The normal bloodstream contains a total of 4 teaspoons of blood sugar. When you drink a can of soda, roughly 10 teaspoons of table sugar are absorbed into your bloodstream, causing your blood-sugar level to rocket to an excessive level, setting off alarms in the pancreas, and causing a large amount of insulin to come out to deal with the excess blood sugar. Some sugar is quickly ushered into the cells, including brain cells, and the rest is stored in your fat cells. When all this is done, maybe in about an hour, your blood sugar may fall dramatically and low blood sugar occurs. A drop in blood sugar causes your body to crave sweets, which are definite metabolism busters. Just say no to soda to avoid rapid swings in blood sugar and consumption of excess empty calories.
Have a Cup of Coffee or Tea Before Workouts
Even though energy drink companies tout the benefits of energy drinks before, during, or after exercise, many contain sugar, and you don’t need sugar or electrolytes to boost energy for a workout of an hour or less. Many athletes have found that drinking a cup of coffee or tea, with additional water, stimulates their metabolic rate. Try enjoying a cup of coffee or tea (about 220 mg of caffeine) prior to your exercise, and avoid high-potency caffeinated “turbo” drinks or pills. Check with your doctor if you are sensitive to caffeine. By the way, this does not mean drinking a latte or mocha containing milk and sugar. We’re talking about black coffee and tea here. And embrace water as your beverage of choice before, during, and after workouts.

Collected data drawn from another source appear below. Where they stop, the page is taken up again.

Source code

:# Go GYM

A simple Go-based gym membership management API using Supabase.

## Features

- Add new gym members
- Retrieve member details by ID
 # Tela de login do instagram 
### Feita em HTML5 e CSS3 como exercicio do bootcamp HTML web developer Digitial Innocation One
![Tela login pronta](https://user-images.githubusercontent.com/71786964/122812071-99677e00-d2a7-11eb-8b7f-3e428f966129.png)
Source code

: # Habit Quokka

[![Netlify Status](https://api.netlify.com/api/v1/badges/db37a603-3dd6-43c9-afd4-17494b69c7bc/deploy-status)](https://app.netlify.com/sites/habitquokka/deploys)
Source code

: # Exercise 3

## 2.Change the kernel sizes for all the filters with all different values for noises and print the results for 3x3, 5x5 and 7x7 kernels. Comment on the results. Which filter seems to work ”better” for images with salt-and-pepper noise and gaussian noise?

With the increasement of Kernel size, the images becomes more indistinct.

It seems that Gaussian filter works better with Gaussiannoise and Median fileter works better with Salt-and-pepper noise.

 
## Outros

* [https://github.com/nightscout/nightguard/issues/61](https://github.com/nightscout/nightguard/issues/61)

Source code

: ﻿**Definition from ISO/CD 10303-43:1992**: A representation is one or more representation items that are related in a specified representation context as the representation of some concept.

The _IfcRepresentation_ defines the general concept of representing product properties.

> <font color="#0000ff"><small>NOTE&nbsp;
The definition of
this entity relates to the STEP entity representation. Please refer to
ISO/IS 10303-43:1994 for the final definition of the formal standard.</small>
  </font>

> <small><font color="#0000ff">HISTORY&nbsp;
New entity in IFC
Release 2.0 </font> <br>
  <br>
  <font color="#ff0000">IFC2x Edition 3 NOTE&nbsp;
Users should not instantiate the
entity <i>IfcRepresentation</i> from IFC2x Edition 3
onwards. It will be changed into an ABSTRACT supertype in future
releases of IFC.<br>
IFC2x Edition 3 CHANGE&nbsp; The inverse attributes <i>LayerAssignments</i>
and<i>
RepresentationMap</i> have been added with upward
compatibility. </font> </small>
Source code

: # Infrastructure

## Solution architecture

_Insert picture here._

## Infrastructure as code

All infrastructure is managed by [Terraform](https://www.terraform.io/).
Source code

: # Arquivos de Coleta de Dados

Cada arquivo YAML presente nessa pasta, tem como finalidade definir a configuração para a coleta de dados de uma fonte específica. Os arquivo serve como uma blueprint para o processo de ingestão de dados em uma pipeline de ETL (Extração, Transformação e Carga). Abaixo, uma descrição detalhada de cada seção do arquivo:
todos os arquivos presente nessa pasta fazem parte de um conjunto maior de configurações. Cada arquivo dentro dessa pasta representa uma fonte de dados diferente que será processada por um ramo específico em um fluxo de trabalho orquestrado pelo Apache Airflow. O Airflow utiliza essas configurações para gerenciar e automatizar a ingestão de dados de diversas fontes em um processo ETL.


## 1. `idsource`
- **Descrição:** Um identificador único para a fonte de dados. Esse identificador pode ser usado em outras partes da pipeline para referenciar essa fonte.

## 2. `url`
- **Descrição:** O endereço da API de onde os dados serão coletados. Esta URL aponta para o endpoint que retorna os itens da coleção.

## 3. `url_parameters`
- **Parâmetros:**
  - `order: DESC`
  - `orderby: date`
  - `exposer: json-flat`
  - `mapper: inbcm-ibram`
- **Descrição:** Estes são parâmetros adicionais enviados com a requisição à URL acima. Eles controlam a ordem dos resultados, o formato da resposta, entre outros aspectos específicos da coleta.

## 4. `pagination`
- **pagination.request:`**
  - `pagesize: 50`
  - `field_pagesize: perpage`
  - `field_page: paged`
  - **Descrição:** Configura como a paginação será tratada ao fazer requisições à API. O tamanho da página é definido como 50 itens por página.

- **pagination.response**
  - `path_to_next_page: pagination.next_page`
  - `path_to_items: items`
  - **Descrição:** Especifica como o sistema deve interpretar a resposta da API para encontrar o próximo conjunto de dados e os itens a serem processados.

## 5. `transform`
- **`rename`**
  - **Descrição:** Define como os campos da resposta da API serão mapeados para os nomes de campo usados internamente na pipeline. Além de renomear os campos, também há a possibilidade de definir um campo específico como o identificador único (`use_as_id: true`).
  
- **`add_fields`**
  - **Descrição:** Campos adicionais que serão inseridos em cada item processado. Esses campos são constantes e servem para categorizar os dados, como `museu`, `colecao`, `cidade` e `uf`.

Since the Chinese Tsin Dynasty in 221 B.C., kombucha tea has been used as a health elixir. Fans claim that it is packed with organic acids that build healthy tissues and normalize blood alkalinity, probiotics that benefit your digestive system, and live enzymes that help fuel the body’s cells. It combats free radicals and has been used as a remedy for arthritis, constipation, obesity, arteriosclerosis, impotence, kidney stones, rheumatism, gout, and cancer. You can find kombucha at most health food stores.